YOUR TASK =>
From the records below, transcribe only the lines running from the one with "for each phrase.|" through the one with "date and time.|". Keep both of those end lines.

DATA FOR ANALYSIS =>
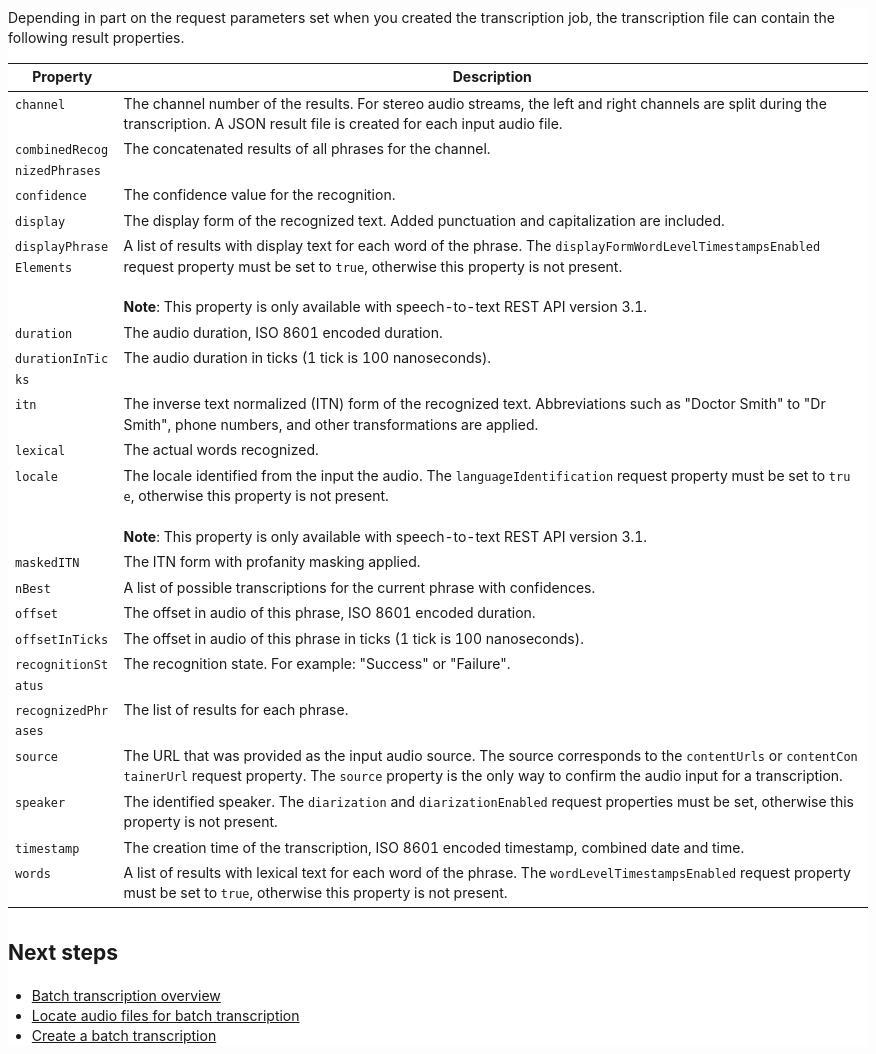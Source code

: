 Depending in part on the request parameters set when you created the transcription job, the transcription file can contain the following result properties.

|Property|Description|
|--------|-----------|
|`channel`|The channel number of the results. For stereo audio streams, the left and right channels are split during the transcription. A JSON result file is created for each input audio file.|
|`combinedRecognizedPhrases`|The concatenated results of all phrases for the channel.|
|`confidence`|The confidence value for the recognition.|
|`display`|The display form of the recognized text. Added punctuation and capitalization are included.|
|`displayPhraseElements`|A list of results with display text for each word of the phrase. The `displayFormWordLevelTimestampsEnabled` request property must be set to `true`, otherwise this property is not present.<br/><br/>**Note**: This property is only available with speech-to-text REST API version 3.1.|
|`duration`|The audio duration, ISO 8601 encoded duration.|
|`durationInTicks`|The audio duration in ticks (1 tick is 100 nanoseconds).|
|`itn`|The inverse text normalized (ITN) form of the recognized text. Abbreviations such as "Doctor Smith" to "Dr Smith", phone numbers, and other transformations are applied.|
|`lexical`|The actual words recognized.|
|`locale`|The locale identified from the input the audio. The `languageIdentification` request property must be set to `true`, otherwise this property is not present.<br/><br/>**Note**: This property is only available with speech-to-text REST API version 3.1.|
|`maskedITN`|The ITN form with profanity masking applied.|
|`nBest`|A list of possible transcriptions for the current phrase with confidences.|
|`offset`|The offset in audio of this phrase, ISO 8601 encoded duration.|
|`offsetInTicks`|The offset in audio of this phrase in ticks (1 tick is 100 nanoseconds).|
|`recognitionStatus`|The recognition state. For example: "Success" or "Failure".|
|`recognizedPhrases`|The list of results for each phrase.|
|`source`|The URL that was provided as the input audio source. The source corresponds to the `contentUrls` or `contentContainerUrl` request property. The `source` property is the only way to confirm the audio input for a transcription.|
|`speaker`|The identified speaker. The `diarization` and `diarizationEnabled` request properties must be set, otherwise this property is not present.|
|`timestamp`|The creation time of the transcription, ISO 8601 encoded timestamp, combined date and time.|
|`words`|A list of results with lexical text for each word of the phrase. The `wordLevelTimestampsEnabled` request property must be set to `true`, otherwise this property is not present.|


## Next steps

- [Batch transcription overview](batch-transcription.md)
- [Locate audio files for batch transcription](batch-transcription-audio-data.md)
- [Create a batch transcription](batch-transcription-create.md)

EXPECTED OUTPUT =>
|`recognizedPhrases`|The list of results for each phrase.|
|`source`|The URL that was provided as the input audio source. The source corresponds to the `contentUrls` or `contentContainerUrl` request property. The `source` property is the only way to confirm the audio input for a transcription.|
|`speaker`|The identified speaker. The `diarization` and `diarizationEnabled` request properties must be set, otherwise this property is not present.|
|`timestamp`|The creation time of the transcription, ISO 8601 encoded timestamp, combined date and time.|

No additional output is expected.